> _Work instruction_
Starting at the line below holding "XSLT processors implementing" and stopping at the line holding "such as system", print every line exactly, both ends included, and leave the rest out.

> _Data for this task_
"""

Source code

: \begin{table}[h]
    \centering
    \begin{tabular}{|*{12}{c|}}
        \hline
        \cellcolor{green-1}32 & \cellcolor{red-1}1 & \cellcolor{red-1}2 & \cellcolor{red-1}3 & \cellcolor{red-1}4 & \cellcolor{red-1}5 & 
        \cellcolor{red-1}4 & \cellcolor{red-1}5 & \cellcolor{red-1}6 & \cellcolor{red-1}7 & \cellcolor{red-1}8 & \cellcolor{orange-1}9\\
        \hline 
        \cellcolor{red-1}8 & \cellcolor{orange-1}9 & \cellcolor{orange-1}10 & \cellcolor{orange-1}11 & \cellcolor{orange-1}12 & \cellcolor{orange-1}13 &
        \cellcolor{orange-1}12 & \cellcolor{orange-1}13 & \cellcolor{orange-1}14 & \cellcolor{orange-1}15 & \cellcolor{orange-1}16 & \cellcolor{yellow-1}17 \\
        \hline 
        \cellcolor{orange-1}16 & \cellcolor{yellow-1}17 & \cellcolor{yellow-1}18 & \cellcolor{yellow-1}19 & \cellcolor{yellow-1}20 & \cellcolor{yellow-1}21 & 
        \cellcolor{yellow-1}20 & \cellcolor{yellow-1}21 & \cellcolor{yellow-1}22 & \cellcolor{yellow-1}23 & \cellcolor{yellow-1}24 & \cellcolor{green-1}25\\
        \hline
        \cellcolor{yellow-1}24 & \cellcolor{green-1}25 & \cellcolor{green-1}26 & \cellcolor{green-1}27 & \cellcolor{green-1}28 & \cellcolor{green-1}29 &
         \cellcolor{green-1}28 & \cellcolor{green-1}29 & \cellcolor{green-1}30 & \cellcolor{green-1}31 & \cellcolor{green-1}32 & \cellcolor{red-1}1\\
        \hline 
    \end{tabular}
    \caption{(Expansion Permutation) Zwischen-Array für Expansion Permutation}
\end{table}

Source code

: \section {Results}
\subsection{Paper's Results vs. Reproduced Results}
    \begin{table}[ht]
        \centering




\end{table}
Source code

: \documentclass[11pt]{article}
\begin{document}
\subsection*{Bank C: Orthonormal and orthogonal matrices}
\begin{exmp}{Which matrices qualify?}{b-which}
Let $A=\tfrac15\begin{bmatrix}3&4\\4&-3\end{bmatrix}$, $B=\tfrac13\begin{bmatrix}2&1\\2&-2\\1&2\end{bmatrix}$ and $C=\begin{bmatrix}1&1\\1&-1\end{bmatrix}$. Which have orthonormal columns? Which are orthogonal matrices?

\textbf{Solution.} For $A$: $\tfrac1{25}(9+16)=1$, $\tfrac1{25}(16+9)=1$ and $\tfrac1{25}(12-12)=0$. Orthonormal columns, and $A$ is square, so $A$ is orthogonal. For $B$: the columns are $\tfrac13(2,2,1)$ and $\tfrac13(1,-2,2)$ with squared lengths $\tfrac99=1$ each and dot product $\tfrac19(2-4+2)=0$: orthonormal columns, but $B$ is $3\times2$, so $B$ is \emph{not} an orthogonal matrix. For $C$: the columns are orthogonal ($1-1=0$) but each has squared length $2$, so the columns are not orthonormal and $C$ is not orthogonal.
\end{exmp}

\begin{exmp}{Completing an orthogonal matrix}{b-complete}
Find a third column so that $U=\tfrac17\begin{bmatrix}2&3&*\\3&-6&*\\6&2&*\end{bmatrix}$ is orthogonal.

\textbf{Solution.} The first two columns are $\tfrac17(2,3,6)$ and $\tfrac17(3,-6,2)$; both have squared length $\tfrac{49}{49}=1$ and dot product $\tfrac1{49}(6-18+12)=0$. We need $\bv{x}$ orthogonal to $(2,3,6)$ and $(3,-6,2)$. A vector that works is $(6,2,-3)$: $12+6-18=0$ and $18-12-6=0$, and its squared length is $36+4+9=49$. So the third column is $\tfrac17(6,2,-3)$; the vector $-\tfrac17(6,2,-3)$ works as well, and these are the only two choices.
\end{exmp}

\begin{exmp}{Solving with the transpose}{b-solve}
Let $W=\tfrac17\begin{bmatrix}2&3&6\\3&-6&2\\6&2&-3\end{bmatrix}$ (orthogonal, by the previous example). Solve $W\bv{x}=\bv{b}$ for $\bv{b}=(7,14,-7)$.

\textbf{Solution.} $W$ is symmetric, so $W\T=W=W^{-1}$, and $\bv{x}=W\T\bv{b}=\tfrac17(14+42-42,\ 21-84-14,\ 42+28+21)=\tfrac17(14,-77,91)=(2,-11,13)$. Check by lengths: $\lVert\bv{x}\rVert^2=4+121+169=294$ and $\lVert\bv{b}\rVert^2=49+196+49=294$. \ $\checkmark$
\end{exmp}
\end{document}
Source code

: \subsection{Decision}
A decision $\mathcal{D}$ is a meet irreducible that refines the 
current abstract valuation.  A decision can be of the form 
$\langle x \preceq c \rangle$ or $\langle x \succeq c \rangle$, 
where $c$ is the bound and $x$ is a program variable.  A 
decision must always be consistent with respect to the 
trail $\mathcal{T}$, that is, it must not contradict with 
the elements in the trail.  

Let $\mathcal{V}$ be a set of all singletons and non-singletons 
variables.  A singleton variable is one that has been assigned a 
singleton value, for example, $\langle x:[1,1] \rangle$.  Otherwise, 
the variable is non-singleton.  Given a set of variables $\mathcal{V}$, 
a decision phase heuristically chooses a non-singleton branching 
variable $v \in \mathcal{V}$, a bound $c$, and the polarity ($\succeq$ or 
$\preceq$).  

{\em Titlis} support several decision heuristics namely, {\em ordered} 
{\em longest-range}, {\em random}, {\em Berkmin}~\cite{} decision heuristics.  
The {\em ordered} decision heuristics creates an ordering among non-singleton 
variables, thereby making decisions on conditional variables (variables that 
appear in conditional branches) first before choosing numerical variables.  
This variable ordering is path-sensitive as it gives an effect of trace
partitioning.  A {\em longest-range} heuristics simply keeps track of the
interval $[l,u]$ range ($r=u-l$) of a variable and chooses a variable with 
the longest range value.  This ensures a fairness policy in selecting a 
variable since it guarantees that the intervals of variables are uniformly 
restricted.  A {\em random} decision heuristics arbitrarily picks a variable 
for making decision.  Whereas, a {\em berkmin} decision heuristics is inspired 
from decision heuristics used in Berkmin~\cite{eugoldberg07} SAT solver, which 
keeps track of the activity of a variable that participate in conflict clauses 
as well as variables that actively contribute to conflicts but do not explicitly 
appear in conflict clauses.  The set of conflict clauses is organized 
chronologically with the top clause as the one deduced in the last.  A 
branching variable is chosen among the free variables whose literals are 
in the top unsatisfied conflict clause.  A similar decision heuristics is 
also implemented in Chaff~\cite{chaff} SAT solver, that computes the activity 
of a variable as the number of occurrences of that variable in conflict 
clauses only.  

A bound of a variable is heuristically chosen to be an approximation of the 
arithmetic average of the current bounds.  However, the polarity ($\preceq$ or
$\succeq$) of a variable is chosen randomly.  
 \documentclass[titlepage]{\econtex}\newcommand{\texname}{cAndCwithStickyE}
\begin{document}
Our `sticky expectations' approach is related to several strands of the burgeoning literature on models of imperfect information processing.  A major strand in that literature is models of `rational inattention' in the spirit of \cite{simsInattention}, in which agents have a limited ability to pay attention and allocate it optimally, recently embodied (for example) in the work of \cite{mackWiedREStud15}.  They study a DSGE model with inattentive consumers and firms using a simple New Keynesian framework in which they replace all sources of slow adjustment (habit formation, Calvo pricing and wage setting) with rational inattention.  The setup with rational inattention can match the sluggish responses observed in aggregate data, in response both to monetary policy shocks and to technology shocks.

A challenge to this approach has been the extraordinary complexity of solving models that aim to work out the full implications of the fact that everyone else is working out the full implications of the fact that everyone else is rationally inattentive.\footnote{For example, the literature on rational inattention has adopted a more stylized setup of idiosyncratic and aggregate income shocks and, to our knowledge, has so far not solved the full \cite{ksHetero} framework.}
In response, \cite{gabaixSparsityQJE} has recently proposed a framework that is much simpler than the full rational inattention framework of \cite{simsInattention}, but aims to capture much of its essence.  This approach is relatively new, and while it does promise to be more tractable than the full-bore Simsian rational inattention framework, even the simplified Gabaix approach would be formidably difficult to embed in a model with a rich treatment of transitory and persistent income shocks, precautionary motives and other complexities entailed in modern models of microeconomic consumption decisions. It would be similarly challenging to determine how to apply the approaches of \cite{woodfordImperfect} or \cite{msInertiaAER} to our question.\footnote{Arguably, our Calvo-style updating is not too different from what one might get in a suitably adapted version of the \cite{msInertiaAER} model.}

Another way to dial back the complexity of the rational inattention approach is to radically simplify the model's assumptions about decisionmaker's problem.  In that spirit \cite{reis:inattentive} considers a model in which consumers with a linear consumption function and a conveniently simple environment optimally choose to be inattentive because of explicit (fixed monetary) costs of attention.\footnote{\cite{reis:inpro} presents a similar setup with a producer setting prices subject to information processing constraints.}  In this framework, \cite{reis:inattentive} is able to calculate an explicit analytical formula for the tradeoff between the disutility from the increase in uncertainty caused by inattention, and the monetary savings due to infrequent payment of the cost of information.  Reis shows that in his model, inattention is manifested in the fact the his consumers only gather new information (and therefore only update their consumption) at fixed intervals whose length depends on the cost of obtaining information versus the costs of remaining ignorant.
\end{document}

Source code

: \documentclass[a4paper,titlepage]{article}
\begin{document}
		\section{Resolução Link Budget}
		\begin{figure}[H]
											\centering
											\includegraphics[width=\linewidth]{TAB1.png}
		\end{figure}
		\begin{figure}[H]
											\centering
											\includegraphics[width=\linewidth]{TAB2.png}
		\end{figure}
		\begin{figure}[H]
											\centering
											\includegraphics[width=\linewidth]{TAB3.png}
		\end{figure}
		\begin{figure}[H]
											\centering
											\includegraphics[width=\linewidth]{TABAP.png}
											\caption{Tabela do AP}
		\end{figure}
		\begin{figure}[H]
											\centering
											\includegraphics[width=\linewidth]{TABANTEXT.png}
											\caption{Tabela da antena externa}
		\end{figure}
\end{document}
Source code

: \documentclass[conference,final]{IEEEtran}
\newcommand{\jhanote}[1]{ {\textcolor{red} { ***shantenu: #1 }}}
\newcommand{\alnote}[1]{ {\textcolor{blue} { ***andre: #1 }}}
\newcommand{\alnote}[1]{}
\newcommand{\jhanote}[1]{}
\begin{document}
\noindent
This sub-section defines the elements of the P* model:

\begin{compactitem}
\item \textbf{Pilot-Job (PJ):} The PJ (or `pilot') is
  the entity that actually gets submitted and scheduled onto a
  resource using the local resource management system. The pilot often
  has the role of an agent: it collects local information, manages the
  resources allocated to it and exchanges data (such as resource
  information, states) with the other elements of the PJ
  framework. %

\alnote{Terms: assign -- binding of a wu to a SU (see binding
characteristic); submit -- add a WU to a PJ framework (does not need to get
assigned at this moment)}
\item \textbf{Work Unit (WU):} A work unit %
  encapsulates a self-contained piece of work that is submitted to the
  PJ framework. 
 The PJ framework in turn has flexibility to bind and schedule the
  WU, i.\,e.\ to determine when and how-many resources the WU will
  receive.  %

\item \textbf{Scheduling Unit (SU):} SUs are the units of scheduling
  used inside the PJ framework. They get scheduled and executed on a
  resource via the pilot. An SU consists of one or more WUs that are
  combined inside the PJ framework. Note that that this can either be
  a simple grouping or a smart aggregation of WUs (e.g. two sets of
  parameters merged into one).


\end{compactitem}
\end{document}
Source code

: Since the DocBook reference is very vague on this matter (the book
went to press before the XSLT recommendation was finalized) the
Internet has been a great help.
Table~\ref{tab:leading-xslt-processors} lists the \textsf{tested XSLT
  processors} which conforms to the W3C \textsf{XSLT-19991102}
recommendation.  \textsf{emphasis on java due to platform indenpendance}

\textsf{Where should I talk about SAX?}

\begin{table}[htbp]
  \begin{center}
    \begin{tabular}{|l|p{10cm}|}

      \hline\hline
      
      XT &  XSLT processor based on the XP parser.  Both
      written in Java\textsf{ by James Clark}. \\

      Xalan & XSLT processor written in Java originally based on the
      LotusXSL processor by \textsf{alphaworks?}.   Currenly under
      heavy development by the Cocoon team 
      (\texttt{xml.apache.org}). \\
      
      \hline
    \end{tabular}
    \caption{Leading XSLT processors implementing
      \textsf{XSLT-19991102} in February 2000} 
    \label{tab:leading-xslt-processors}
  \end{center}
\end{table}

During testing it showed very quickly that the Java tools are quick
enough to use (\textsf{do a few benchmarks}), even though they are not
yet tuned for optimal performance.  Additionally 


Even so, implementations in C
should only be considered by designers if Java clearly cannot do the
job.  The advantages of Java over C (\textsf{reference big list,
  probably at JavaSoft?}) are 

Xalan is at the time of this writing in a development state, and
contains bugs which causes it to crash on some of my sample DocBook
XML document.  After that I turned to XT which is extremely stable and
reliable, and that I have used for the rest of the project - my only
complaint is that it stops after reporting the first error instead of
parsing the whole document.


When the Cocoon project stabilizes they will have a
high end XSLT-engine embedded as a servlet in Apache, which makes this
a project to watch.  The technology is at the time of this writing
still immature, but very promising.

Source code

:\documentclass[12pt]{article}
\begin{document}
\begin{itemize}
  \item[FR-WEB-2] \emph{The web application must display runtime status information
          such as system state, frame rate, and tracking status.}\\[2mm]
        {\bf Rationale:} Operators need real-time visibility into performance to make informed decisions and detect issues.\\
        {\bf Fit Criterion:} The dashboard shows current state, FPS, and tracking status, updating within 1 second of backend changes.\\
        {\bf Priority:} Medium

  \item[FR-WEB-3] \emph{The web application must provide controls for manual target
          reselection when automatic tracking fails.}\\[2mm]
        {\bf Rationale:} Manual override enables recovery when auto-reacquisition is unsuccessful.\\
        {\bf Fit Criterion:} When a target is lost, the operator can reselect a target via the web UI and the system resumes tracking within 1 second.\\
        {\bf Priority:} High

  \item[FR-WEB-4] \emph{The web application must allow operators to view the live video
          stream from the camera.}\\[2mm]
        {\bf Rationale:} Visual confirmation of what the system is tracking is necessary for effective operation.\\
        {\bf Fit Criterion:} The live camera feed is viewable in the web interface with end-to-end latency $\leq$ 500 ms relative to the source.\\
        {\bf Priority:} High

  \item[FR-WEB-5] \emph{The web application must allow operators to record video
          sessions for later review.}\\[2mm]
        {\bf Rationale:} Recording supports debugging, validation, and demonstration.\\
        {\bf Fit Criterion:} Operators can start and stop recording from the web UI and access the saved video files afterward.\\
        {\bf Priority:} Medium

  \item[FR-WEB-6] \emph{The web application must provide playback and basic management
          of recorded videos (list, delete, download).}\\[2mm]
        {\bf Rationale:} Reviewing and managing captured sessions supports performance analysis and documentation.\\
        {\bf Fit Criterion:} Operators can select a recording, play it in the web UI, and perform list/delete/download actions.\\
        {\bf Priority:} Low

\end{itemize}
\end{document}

"""

> _Response_
    \caption{Leading XSLT processors implementing
      \textsf{XSLT-19991102} in February 2000} 
    \label{tab:leading-xslt-processors}
  \end{center}
\end{table}

During testing it showed very quickly that the Java tools are quick
enough to use (\textsf{do a few benchmarks}), even though they are not
yet tuned for optimal performance.  Additionally 


Even so, implementations in C
should only be considered by designers if Java clearly cannot do the
job.  The advantages of Java over C (\textsf{reference big list,
  probably at JavaSoft?}) are 

Xalan is at the time of this writing in a development state, and
contains bugs which causes it to crash on some of my sample DocBook
XML document.  After that I turned to XT which is extremely stable and
reliable, and that I have used for the rest of the project - my only
complaint is that it stops after reporting the first error instead of
parsing the whole document.


When the Cocoon project stabilizes they will have a
high end XSLT-engine embedded as a servlet in Apache, which makes this
a project to watch.  The technology is at the time of this writing
still immature, but very promising.

Source code

:\documentclass[12pt]{article}
\begin{document}
\begin{itemize}
  \item[FR-WEB-2] \emph{The web application must display runtime status information
          such as system state, frame rate, and tracking status.}\\[2mm]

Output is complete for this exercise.